# Viper 5901 Alarm goes off when started



## doogoes (Oct 12, 2009)

I just had a Viper 5901 Responder SST Combo installed and they also installed the factory alarm bypass and supposedly a door bypass??, but every time the vehicle has sat for a while, when you remotely start the car the alarm goes off. System is in a 2007 Chevy Trailblazer LT. Installation place seems to have a bunch of young guys that have no clue what the problem is. Anyone know what the issue is?
Cheers,


----------



## lcurle (Oct 5, 2008)

The alarm is not unarming before the vehicle starts, therefore setting off a shock sensor and tripping the alarm. Run a test, unarm the car then start, same problem? Then unarm the car and start with key, same problem? Let me know what you find.


----------



## doogoes (Oct 12, 2009)

Hi

Sorry should have mentioned that if you unlock the vehicle first, then start it...there is no alarm.


----------



## lcurle (Oct 5, 2008)

the after market alarm is not unarming before the remot start sequence. Make sure seems like an internal problem rather then wiring.


----------



## airpoppoff (Nov 26, 2009)

I'm pretty much having the same problem with my 05 Toyota 4runner. 

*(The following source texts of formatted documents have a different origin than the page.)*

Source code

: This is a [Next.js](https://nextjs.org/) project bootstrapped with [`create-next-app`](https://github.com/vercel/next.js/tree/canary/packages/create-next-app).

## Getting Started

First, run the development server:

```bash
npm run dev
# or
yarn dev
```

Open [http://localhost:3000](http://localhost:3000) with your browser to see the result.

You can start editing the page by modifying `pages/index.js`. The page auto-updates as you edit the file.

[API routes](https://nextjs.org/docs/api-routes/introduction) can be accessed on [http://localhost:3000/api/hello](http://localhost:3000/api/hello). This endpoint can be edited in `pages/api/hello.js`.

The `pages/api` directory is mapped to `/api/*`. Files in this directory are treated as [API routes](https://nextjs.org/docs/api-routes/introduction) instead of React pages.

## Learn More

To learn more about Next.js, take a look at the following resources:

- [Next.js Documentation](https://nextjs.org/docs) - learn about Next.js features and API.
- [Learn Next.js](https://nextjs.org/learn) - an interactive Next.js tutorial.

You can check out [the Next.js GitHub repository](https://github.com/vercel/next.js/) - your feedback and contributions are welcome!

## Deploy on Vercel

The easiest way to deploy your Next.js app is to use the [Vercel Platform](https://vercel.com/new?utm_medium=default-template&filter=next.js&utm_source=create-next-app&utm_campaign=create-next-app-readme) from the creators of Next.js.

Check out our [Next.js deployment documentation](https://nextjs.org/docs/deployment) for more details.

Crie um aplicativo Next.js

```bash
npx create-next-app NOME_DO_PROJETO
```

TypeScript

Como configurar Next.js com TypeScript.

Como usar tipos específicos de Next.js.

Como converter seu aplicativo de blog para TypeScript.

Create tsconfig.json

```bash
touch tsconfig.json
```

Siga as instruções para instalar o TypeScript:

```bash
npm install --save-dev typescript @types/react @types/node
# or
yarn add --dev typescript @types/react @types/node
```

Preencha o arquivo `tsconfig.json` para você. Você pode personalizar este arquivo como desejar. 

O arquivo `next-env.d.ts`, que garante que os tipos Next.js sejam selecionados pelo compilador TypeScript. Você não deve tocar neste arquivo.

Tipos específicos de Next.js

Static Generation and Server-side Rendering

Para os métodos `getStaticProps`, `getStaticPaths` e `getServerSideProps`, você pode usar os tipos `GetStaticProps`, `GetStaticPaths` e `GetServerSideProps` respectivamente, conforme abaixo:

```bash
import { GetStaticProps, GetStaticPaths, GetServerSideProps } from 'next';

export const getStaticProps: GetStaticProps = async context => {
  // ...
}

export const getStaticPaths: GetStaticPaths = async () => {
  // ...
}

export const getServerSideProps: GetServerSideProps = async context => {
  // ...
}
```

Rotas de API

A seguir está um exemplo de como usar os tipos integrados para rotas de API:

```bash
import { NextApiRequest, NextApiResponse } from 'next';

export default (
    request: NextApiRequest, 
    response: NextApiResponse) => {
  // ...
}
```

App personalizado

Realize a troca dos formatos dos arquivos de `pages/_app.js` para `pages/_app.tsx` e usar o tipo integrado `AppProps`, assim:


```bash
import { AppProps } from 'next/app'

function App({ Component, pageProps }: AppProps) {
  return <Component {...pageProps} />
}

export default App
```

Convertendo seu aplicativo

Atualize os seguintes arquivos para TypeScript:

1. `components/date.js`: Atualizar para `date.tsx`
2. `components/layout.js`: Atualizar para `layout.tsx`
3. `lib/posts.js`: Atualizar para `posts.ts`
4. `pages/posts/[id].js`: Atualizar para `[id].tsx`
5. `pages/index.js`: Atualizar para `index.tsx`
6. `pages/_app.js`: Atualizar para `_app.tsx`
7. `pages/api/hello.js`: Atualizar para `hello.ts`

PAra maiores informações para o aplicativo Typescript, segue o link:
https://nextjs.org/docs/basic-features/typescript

So I'll try to keep this short and Simple.

Got a Viper 5901 2 way remote starter + security. + DEI 556u Transponder. Installed it, Everything works fantastic. Except one thing.

When I remote start the car, with the system armed (doors locked) The factory alarm goes off, I can tell cause it's the horn and headlights that flash. I pulled the fac alarm fuse in the dash and it still does it. If I unarm the system, Start it, then arm it, it doesent go off.

I really don't want to have to do that everytime, I'm never anywhere near close to the car when it starts, so I don't want someone walking by and hearing the doors unlock and such.

Anyone else have this problem? Did I wire something wrong? Thanks for your help!


----------



## doogoes (Oct 12, 2009)

I took it back to the place that I bought it from and they changed some wiring and I no longer have the problem...however, now the second you start the vehicle with a key...the doors lock and they say they can't get rid of that, Viper confirmed that and it is a real pain in the...! Otherwise, system is working fine now.


----------



## lcurle (Oct 5, 2008)

that is a saftey feature like when you put your vehicle into drive and the doors lock.


----------



## airpoppoff (Nov 26, 2009)

Anyone have any idea what I need to change?


----------



## jaggerwild (May 21, 2007)

airpoppoff said:


> Anyone have any idea what I need to change?



In the manual it has an option to disble this feature, it may or may not be in the owners manual in my signiture.


----------



## airpoppoff (Nov 26, 2009)

Pardon my ignorance, but what "feature" exactly do i need to change?


----------



## jaggerwild (May 21, 2007)

airpoppoff said:


> Pardon my ignorance, but what "feature" exactly do i need to change?



I see you high jacked this thread so, if you need help start your own PLEASE!


----------



## airpoppoff (Nov 26, 2009)

Sorry, I didint want to clutter up the forum with the same subject but I guess I should.


----------



## jaggerwild (May 21, 2007)

airpoppoff said:


> Sorry, I didint want to clutter up the forum with the same subject but I guess I should.


LOL,
I understand but yer second or third posting I thought was the original posters............ That's why I asked. The forum is here for you to use so they do not mind that you do, starting a fresh thread clears all the confusion up!


----------